Supplied material

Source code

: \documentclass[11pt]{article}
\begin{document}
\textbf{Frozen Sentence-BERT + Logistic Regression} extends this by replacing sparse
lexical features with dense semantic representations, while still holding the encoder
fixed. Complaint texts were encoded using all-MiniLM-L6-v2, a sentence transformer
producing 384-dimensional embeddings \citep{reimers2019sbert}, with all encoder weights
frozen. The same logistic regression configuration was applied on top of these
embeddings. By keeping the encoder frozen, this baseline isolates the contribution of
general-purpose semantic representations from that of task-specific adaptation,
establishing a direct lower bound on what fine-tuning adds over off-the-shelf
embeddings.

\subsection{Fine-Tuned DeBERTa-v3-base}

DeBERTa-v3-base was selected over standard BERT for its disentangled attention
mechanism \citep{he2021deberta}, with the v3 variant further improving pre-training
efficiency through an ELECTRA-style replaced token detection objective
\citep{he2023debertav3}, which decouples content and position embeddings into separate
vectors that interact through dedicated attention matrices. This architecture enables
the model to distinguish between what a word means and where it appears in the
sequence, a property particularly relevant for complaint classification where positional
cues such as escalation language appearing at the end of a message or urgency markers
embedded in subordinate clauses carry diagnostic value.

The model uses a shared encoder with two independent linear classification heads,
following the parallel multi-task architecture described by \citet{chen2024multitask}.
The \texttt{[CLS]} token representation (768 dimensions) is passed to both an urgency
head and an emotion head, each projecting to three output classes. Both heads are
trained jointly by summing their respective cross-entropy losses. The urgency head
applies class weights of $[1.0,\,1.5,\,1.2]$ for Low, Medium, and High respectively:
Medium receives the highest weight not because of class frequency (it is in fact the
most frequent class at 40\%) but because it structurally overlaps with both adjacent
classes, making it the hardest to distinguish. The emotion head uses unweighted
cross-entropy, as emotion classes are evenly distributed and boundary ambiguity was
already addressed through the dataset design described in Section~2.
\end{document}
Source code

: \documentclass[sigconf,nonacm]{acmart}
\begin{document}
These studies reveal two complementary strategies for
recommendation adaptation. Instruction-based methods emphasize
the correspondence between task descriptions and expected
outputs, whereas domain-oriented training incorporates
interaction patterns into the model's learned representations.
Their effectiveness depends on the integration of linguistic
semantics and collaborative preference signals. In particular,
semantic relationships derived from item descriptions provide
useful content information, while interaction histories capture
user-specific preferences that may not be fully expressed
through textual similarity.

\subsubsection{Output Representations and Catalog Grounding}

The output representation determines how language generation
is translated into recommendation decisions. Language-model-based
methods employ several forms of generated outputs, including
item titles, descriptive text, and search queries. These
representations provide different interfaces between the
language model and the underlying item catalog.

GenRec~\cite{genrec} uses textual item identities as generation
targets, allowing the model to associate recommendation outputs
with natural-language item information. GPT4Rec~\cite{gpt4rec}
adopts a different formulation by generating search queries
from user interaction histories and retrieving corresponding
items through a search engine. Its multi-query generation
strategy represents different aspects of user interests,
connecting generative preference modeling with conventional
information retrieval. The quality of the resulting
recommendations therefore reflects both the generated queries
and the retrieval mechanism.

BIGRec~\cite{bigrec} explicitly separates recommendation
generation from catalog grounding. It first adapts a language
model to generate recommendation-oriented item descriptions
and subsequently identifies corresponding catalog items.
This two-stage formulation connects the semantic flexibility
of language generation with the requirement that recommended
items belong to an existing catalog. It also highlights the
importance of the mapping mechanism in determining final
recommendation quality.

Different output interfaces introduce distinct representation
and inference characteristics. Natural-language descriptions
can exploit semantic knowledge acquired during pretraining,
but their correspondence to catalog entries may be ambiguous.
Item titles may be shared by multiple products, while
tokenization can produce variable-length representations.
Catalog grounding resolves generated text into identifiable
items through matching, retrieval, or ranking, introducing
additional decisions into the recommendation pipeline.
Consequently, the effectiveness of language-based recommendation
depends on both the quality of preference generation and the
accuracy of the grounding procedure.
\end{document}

Work order
Each entry in the data should be restated exactly as it was written.

Solution for this exercise
Source code

: \documentclass[11pt]{article}
\begin{document}
\textbf{Frozen Sentence-BERT + Logistic Regression} extends this by replacing sparse
lexical features with dense semantic representations, while still holding the encoder
fixed. Complaint texts were encoded using all-MiniLM-L6-v2, a sentence transformer
producing 384-dimensional embeddings \citep{reimers2019sbert}, with all encoder weights
frozen. The same logistic regression configuration was applied on top of these
embeddings. By keeping the encoder frozen, this baseline isolates the contribution of
general-purpose semantic representations from that of task-specific adaptation,
establishing a direct lower bound on what fine-tuning adds over off-the-shelf
embeddings.

\subsection{Fine-Tuned DeBERTa-v3-base}

DeBERTa-v3-base was selected over standard BERT for its disentangled attention
mechanism \citep{he2021deberta}, with the v3 variant further improving pre-training
efficiency through an ELECTRA-style replaced token detection objective
\citep{he2023debertav3}, which decouples content and position embeddings into separate
vectors that interact through dedicated attention matrices. This architecture enables
the model to distinguish between what a word means and where it appears in the
sequence, a property particularly relevant for complaint classification where positional
cues such as escalation language appearing at the end of a message or urgency markers
embedded in subordinate clauses carry diagnostic value.

The model uses a shared encoder with two independent linear classification heads,
following the parallel multi-task architecture described by \citet{chen2024multitask}.
The \texttt{[CLS]} token representation (768 dimensions) is passed to both an urgency
head and an emotion head, each projecting to three output classes. Both heads are
trained jointly by summing their respective cross-entropy losses. The urgency head
applies class weights of $[1.0,\,1.5,\,1.2]$ for Low, Medium, and High respectively:
Medium receives the highest weight not because of class frequency (it is in fact the
most frequent class at 40\%) but because it structurally overlaps with both adjacent
classes, making it the hardest to distinguish. The emotion head uses unweighted
cross-entropy, as emotion classes are evenly distributed and boundary ambiguity was
already addressed through the dataset design described in Section~2.
\end{document}
Source code

: \documentclass[sigconf,nonacm]{acmart}
\begin{document}
These studies reveal two complementary strategies for
recommendation adaptation. Instruction-based methods emphasize
the correspondence between task descriptions and expected
outputs, whereas domain-oriented training incorporates
interaction patterns into the model's learned representations.
Their effectiveness depends on the integration of linguistic
semantics and collaborative preference signals. In particular,
semantic relationships derived from item descriptions provide
useful content information, while interaction histories capture
user-specific preferences that may not be fully expressed
through textual similarity.

\subsubsection{Output Representations and Catalog Grounding}

The output representation determines how language generation
is translated into recommendation decisions. Language-model-based
methods employ several forms of generated outputs, including
item titles, descriptive text, and search queries. These
representations provide different interfaces between the
language model and the underlying item catalog.

GenRec~\cite{genrec} uses textual item identities as generation
targets, allowing the model to associate recommendation outputs
with natural-language item information. GPT4Rec~\cite{gpt4rec}
adopts a different formulation by generating search queries
from user interaction histories and retrieving corresponding
items through a search engine. Its multi-query generation
strategy represents different aspects of user interests,
connecting generative preference modeling with conventional
information retrieval. The quality of the resulting
recommendations therefore reflects both the generated queries
and the retrieval mechanism.

BIGRec~\cite{bigrec} explicitly separates recommendation
generation from catalog grounding. It first adapts a language
model to generate recommendation-oriented item descriptions
and subsequently identifies corresponding catalog items.
This two-stage formulation connects the semantic flexibility
of language generation with the requirement that recommended
items belong to an existing catalog. It also highlights the
importance of the mapping mechanism in determining final
recommendation quality.

Different output interfaces introduce distinct representation
and inference characteristics. Natural-language descriptions
can exploit semantic knowledge acquired during pretraining,
but their correspondence to catalog entries may be ambiguous.
Item titles may be shared by multiple products, while
tokenization can produce variable-length representations.
Catalog grounding resolves generated text into identifiable
items through matching, retrieval, or ranking, introducing
additional decisions into the recommendation pipeline.
Consequently, the effectiveness of language-based recommendation
depends on both the quality of preference generation and the
accuracy of the grounding procedure.
\end{document}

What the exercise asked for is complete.